* _Saved entries_
——————

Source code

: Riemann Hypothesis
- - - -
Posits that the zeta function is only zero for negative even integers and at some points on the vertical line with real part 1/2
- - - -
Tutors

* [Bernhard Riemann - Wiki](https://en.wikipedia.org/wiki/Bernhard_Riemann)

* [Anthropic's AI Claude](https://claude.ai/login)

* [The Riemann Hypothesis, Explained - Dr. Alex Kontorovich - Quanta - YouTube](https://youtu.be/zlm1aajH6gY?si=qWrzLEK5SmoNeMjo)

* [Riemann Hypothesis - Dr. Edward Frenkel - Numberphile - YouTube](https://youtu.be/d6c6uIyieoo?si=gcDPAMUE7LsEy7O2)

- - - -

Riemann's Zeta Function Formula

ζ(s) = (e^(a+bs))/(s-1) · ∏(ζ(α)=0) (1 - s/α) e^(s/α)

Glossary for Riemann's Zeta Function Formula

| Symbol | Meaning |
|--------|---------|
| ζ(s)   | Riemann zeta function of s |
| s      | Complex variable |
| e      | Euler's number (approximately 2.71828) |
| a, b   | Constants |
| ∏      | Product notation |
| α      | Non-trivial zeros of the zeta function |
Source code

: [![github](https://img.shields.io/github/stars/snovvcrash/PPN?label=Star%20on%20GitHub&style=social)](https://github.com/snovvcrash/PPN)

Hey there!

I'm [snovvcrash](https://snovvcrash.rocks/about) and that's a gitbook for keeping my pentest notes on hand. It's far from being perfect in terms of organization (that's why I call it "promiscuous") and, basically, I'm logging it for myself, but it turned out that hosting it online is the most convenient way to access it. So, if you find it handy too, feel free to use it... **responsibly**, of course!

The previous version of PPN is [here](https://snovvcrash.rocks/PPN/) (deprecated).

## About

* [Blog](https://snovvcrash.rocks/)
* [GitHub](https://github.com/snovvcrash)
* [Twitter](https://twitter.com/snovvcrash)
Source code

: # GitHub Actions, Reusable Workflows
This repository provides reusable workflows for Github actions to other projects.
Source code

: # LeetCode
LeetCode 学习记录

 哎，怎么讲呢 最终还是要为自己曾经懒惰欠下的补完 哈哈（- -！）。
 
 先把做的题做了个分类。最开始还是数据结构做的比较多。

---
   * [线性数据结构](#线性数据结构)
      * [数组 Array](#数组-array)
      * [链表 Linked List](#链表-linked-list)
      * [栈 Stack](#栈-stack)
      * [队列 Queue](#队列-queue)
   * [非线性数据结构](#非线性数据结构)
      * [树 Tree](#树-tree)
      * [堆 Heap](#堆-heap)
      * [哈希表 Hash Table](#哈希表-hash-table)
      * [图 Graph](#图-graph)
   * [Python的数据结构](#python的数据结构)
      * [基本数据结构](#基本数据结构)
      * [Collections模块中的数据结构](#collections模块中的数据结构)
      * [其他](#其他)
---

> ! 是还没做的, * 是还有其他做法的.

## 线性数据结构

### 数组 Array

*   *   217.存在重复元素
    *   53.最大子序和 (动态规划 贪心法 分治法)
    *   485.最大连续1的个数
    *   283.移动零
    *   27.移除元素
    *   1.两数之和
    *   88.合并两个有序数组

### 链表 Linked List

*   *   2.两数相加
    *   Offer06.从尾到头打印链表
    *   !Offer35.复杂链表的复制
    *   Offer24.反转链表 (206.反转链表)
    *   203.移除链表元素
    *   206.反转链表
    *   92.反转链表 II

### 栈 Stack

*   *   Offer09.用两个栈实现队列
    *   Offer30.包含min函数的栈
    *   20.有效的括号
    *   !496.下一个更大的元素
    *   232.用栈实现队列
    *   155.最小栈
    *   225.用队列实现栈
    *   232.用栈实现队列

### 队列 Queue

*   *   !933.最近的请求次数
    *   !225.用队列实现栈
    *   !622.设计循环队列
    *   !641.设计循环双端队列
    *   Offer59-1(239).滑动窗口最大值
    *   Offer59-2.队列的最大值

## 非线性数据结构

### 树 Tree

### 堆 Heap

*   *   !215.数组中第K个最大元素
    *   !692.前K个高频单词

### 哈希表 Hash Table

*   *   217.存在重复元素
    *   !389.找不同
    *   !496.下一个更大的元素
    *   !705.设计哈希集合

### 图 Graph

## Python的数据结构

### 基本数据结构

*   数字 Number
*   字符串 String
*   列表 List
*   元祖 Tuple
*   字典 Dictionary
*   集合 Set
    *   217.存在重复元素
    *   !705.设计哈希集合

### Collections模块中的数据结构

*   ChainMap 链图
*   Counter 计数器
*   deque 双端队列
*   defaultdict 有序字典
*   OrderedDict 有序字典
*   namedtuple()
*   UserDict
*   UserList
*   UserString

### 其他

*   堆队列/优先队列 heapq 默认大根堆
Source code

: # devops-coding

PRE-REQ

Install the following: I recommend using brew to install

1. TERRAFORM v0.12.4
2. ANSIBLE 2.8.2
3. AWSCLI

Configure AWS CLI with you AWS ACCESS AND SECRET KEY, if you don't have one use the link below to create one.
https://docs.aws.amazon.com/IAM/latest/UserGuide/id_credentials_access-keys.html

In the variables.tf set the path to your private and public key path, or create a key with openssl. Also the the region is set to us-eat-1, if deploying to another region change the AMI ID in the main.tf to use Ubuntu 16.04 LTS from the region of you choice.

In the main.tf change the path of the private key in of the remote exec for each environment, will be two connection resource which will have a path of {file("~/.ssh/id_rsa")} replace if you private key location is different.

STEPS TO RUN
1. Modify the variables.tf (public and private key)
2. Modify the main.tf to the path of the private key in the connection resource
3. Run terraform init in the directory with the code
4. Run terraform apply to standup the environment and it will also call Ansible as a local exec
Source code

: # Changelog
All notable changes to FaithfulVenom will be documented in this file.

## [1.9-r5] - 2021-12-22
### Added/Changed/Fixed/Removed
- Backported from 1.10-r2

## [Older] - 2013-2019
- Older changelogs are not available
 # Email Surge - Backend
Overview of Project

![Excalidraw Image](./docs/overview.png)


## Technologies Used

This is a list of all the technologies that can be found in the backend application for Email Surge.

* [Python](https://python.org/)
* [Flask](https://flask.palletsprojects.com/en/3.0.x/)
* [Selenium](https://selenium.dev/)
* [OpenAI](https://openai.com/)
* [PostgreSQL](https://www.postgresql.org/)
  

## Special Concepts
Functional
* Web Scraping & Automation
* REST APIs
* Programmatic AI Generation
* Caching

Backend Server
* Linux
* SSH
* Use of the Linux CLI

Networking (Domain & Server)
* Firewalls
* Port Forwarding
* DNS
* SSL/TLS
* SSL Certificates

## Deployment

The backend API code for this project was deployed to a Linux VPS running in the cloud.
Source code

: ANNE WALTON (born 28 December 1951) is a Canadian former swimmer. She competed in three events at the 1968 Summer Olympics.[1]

——————

Up to and including the line with "Complex variable |", repeat the entries exactly, beginning at their first line.

Source code

: Riemann Hypothesis
- - - -
Posits that the zeta function is only zero for negative even integers and at some points on the vertical line with real part 1/2
- - - -
Tutors

* [Bernhard Riemann - Wiki](https://en.wikipedia.org/wiki/Bernhard_Riemann)

* [Anthropic's AI Claude](https://claude.ai/login)

* [The Riemann Hypothesis, Explained - Dr. Alex Kontorovich - Quanta - YouTube](https://youtu.be/zlm1aajH6gY?si=qWrzLEK5SmoNeMjo)

* [Riemann Hypothesis - Dr. Edward Frenkel - Numberphile - YouTube](https://youtu.be/d6c6uIyieoo?si=gcDPAMUE7LsEy7O2)

- - - -

Riemann's Zeta Function Formula

ζ(s) = (e^(a+bs))/(s-1) · ∏(ζ(α)=0) (1 - s/α) e^(s/α)

Glossary for Riemann's Zeta Function Formula

| Symbol | Meaning |
|--------|---------|
| ζ(s)   | Riemann zeta function of s |
| s      | Complex variable |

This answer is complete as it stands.